EXERCISE OBJECTIVE. Lines that include "name" make up the answer; copy all of them from the data below.

DATA EXCERPTS.
Segment Open

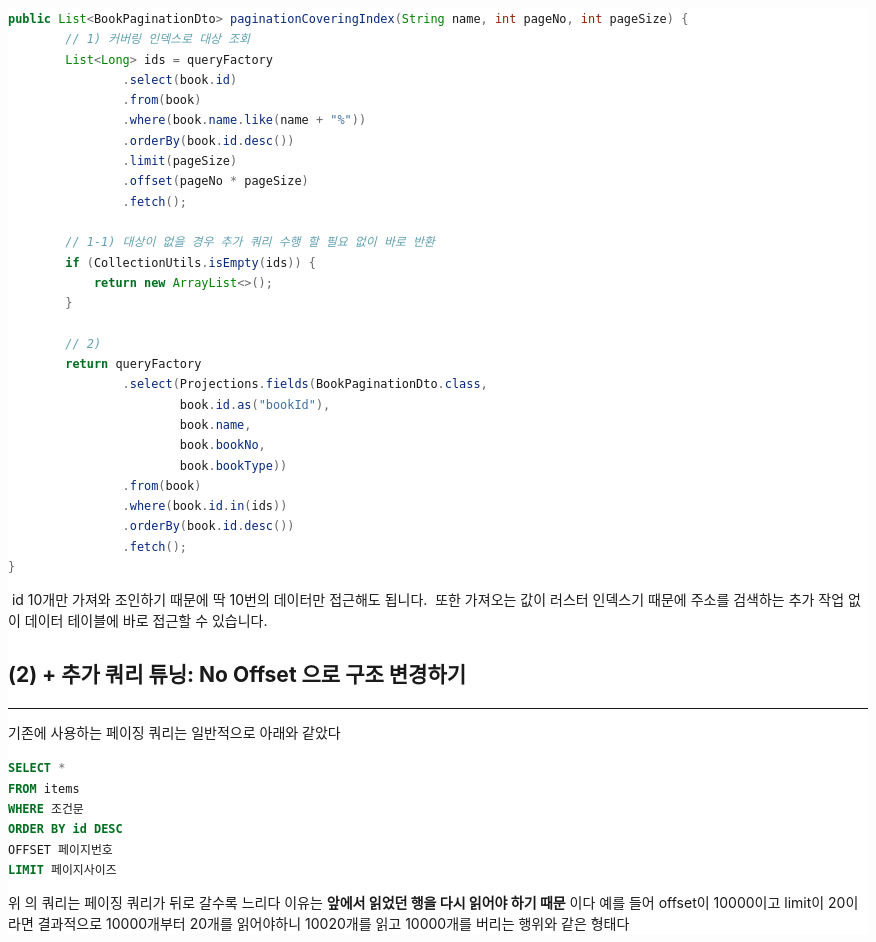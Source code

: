 
```java
public List<BookPaginationDto> paginationCoveringIndex(String name, int pageNo, int pageSize) {
        // 1) 커버링 인덱스로 대상 조회
        List<Long> ids = queryFactory
                .select(book.id)
                .from(book)
                .where(book.name.like(name + "%"))
                .orderBy(book.id.desc())
                .limit(pageSize)
                .offset(pageNo * pageSize)
                .fetch();

        // 1-1) 대상이 없을 경우 추가 쿼리 수행 할 필요 없이 바로 반환
        if (CollectionUtils.isEmpty(ids)) {
            return new ArrayList<>();
        }

        // 2)
        return queryFactory
                .select(Projections.fields(BookPaginationDto.class,
                        book.id.as("bookId"),
                        book.name,
                        book.bookNo,
                        book.bookType))
                .from(book)
                .where(book.id.in(ids))
                .orderBy(book.id.desc())
                .fetch(); 
}
```



 id 10개만 가져와 조인하기 때문에 딱 10번의 데이터만 접근해도 됩니다. 
 또한 가져오는 값이 러스터 인덱스기 때문에 주소를 검색하는 추가 작업 없이 데이터 테이블에 바로 접근할 수 있습니다.



## (2) + 추가 쿼리 튜닝:  No Offset 으로 구조 변경하기 

---

기존에 사용하는 페이징 쿼리는 일반적으로 아래와 같았다

```sql
SELECT *
FROM items
WHERE 조건문
ORDER BY id DESC
OFFSET 페이지번호
LIMIT 페이지사이즈
```

위 의 쿼리는 페이징 쿼리가 뒤로 갈수록 느리다
이유는 **앞에서 읽었던 행을 다시 읽어야 하기 때문** 이다
예를 들어 offset이 10000이고 limit이 20이라면 결과적으로 10000개부터 20개를 읽어야하니 10020개를 읽고 10000개를 버리는 행위와 같은 형태다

Segment Closed

EXPECTED ANSWER.
public List<BookPaginationDto> paginationCoveringIndex(String name, int pageNo, int pageSize) {
                .where(book.name.like(name + "%"))
                        book.name,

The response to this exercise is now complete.